En el refugio de los sueños: EL BALCÓN (25)

      En Gennevilliers, Manet vive la luz con tal intensidad que su pintura se ha vuelto más viva, más vital, pero discrepa a diario con su amigo Monet y demás impresionistas que se han unido en esa localidad con la idea de crear un grupo avanzado en el mundo de la pintura. Las disputas son frecuentes entre ambos. Manet ha condescendido, sin apenas darse cuenta, en algunos de los rasgos que le definían. Su pincelada se ha vuelto más suelta, pero lucha por no hacer más concesiones.
     -Jamás utilizaré pinceladas yuxtapuestas, de colores puros. Eso no existe en la realidad. El truco consiste en pintar con naturalidad lo natural. Y por supuesto jamás renunciaré a utilizar el color negro como vosotros, eso es usura -increpaba a su amigo, en alguno de sus paseos diarios-. ¡Cómo se puede pintar sin buscar la oscuridad, y el contraste!, aunque éste haya que lograrlo a través de las sombras, sombras que han de ser esencialmente color más que ausencia de luz.
      -No hace falta -respondía con frecuencia Monet-. La luz ya se encarga de dar contorno a los objetos.
      -¡No hace falta, no hace falta! ¡Pandilla de vagos! En lo que sí estoy de acuerdo con vuestra pintura es en cómo lográis esa sensación de inmediatez. Es sorprendente. Captáis una imagen en vuestro cerebro y sois capaces de plasmar en el lienzo ese momento sin desequilibrio con la visión inicial. Es admirable. Y en eso sí tenéis razón: es la luz con su diversidad cromática la que os hace pintar de esa manera tan extraña. Será mérito, en todo caso, de la luz, no vuestra  -añadió irónicamente.
      -Te aseguro Edouard que tu pintura no está tan lejos de la nuestra. Me atrevería a decir que has sido nuestro maestro. Muchos de nosotros nos hemos basado en tu forma de pintar, tan ajena al academicismo, para llegar a la simplicidad que  hemos logrado.
     -Vuestra pintura, mi querido Claude, si algo no tiene: es simplicidad. La admiro por la impresión que produce, por su inmediatez, como te he dicho, pero no  porque sea simple.
     -Me refiero a que pintamos con menos colores en nuestra paleta. Nos sobra con tres y sus diferentes cromatismos.
     -Pues  parece que estuvieran todos, tal es el resultado de vuestros lienzos.  Pero,  ¡falta el negro ¡
      Claude Monet sonreía mientras pasaba su brazo por el hombro de Manet y continuaban con su paseo matinal.
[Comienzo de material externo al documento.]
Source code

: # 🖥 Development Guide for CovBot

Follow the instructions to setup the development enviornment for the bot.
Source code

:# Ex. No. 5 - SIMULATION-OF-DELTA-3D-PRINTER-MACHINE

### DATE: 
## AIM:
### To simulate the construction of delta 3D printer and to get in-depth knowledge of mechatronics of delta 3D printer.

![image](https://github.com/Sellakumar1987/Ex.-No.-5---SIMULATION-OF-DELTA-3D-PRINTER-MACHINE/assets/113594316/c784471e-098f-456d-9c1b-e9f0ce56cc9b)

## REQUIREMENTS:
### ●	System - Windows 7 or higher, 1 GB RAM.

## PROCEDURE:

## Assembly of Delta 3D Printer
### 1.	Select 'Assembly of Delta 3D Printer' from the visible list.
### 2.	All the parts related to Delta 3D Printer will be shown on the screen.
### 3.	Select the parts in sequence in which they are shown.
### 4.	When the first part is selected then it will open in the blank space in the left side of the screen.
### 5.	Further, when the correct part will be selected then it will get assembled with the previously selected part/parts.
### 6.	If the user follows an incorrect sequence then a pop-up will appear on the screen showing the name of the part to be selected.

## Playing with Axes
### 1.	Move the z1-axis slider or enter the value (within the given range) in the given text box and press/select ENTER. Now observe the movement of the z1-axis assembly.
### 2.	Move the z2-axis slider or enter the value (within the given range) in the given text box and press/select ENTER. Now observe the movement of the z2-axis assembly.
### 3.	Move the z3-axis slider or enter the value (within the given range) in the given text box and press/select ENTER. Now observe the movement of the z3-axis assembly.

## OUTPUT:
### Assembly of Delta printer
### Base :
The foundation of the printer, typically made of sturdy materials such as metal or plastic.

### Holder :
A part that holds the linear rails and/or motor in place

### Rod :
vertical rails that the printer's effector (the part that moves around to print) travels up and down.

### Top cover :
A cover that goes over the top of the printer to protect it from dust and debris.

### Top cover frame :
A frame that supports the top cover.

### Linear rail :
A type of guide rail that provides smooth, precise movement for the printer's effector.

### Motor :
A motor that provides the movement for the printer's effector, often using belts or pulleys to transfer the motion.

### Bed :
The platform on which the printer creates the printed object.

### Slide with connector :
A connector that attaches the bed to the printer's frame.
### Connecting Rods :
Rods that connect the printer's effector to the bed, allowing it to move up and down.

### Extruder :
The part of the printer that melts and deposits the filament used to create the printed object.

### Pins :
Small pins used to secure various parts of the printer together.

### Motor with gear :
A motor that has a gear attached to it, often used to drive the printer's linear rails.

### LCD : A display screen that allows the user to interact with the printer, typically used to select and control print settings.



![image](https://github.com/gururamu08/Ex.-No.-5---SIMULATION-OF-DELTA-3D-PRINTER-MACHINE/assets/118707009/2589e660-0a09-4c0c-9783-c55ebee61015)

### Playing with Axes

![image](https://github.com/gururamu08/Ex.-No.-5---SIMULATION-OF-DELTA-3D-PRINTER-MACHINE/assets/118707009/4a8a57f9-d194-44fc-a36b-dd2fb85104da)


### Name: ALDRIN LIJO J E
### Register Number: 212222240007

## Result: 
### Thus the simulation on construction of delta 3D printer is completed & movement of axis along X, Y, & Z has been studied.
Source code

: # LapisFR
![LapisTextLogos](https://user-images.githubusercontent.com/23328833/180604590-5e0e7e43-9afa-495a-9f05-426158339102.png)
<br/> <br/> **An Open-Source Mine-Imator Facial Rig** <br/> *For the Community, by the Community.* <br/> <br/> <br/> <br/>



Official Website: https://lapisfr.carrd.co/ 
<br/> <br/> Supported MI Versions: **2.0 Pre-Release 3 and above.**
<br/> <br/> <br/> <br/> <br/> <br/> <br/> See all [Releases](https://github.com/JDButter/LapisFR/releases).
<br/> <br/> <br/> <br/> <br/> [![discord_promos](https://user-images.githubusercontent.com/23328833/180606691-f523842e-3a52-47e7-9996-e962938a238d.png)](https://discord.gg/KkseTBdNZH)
      La casa de los Manet en Gennevilliers se convertía con relativa frecuencia, ante la inquietud de Suzzane, en una continuación de las tertulias del café Guerbois. La esposa de Edouard se desvivía por atender a los que ella consideraba sus invitados, pero no podía por menos que recorrer por su espalda cierto escalofrío siempre que los temas políticos hacían acto de presencia; la acercaban demasiado a los sucesos de la capital. Afortunadamente en estas tertulias, que a veces se alargaban hasta bien entrada la noche, acudían mayoría de pintores y artistas que huyendo de París habían buscado refugio seguro en aquel lugar, por lo que los comentarios no solían transgredir las normas que parecían haberse establecido por la propia situación política. Cuando se hacía inevitable comentar las escasas y dudosas noticias que llegaban, Suzzane, siempre atenta y ante la mirada cómplice de su esposo, trataba de llevar la conversación por senderos que con su voz pausada y tranquila desvanecían cualquier locuaz altercado antes de que éste se produjera. A Edouard le producía un gran placer observar a su esposa controlando la situación, pues nunca intuyó que aquella chica apocada que llegó un buen día a su casa, con un pequeño chiquillo, en busca de trabajo, fuese la misma que había acabado por convertirse en su esposa y que ahora era también dueña de aquel firme comportamiento ante lo que para ella era una forma de conservar su hogar. Pero, ¿no había obrado con respecto a él de la misma manera? -se preguntaba-. Él era un hombre mundano antes de conocerla, y no es que hubiera perdido aquella capacidad, pero si era cierto que la llegada de Suzzane había trastocado, mejorado a juicio de amigos y familia, su forma de entender la vida. En aquella época compartía su vida con Victorine; la ruptura con aquella mujer coincidió, de alguna manera, con su enamoramiento por Suzzane.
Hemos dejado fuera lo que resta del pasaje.